TASK INSTRUCTIONS
Starting at the top of the records, output every line through the one that contains "AJ ONeal <br>", keeping each exactly as it appears.

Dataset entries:
/---
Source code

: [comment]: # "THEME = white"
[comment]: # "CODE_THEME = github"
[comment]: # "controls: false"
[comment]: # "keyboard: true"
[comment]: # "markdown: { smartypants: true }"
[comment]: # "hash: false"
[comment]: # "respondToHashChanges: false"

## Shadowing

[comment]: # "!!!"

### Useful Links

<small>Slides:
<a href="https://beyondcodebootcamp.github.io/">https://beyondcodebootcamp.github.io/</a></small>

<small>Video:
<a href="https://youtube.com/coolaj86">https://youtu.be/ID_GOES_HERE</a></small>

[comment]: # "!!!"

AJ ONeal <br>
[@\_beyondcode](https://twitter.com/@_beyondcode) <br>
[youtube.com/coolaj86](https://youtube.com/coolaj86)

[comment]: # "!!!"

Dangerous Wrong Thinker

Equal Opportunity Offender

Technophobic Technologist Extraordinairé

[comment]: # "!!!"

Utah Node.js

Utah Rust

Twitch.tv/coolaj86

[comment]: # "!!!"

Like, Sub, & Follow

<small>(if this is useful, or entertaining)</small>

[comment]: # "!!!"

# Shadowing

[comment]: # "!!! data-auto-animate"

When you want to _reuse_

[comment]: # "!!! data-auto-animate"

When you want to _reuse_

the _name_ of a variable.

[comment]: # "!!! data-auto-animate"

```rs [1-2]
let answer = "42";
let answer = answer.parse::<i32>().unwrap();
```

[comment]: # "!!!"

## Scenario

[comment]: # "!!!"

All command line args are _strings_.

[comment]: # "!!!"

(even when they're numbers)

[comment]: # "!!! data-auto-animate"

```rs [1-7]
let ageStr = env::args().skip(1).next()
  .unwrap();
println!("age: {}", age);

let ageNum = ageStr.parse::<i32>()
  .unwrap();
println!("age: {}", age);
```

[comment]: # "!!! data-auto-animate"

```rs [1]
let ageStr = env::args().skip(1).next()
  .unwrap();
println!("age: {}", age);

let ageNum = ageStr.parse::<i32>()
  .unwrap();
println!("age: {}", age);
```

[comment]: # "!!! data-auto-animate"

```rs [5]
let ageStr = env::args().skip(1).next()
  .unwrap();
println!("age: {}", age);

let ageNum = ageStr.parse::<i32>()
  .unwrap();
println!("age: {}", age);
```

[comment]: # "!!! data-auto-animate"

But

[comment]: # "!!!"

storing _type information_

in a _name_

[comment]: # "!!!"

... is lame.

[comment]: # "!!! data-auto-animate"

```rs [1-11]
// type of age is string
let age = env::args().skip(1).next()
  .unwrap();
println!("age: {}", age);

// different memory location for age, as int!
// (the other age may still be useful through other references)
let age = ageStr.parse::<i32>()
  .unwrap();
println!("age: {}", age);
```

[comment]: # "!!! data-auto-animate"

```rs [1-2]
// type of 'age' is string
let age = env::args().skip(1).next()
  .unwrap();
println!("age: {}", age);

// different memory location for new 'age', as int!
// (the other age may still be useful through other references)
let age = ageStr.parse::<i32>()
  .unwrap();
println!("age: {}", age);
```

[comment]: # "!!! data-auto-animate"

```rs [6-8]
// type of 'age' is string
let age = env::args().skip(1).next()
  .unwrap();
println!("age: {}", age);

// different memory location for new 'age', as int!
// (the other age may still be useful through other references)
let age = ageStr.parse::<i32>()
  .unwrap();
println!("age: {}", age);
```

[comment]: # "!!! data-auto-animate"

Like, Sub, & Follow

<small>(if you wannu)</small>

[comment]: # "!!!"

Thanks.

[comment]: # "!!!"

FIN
\---
TASK RESULT
Source code

: [comment]: # "THEME = white"
[comment]: # "CODE_THEME = github"
[comment]: # "controls: false"
[comment]: # "keyboard: true"
[comment]: # "markdown: { smartypants: true }"
[comment]: # "hash: false"
[comment]: # "respondToHashChanges: false"

## Shadowing

[comment]: # "!!!"

### Useful Links

<small>Slides:
<a href="https://beyondcodebootcamp.github.io/">https://beyondcodebootcamp.github.io/</a></small>

<small>Video:
<a href="https://youtube.com/coolaj86">https://youtu.be/ID_GOES_HERE</a></small>

[comment]: # "!!!"

AJ ONeal <br>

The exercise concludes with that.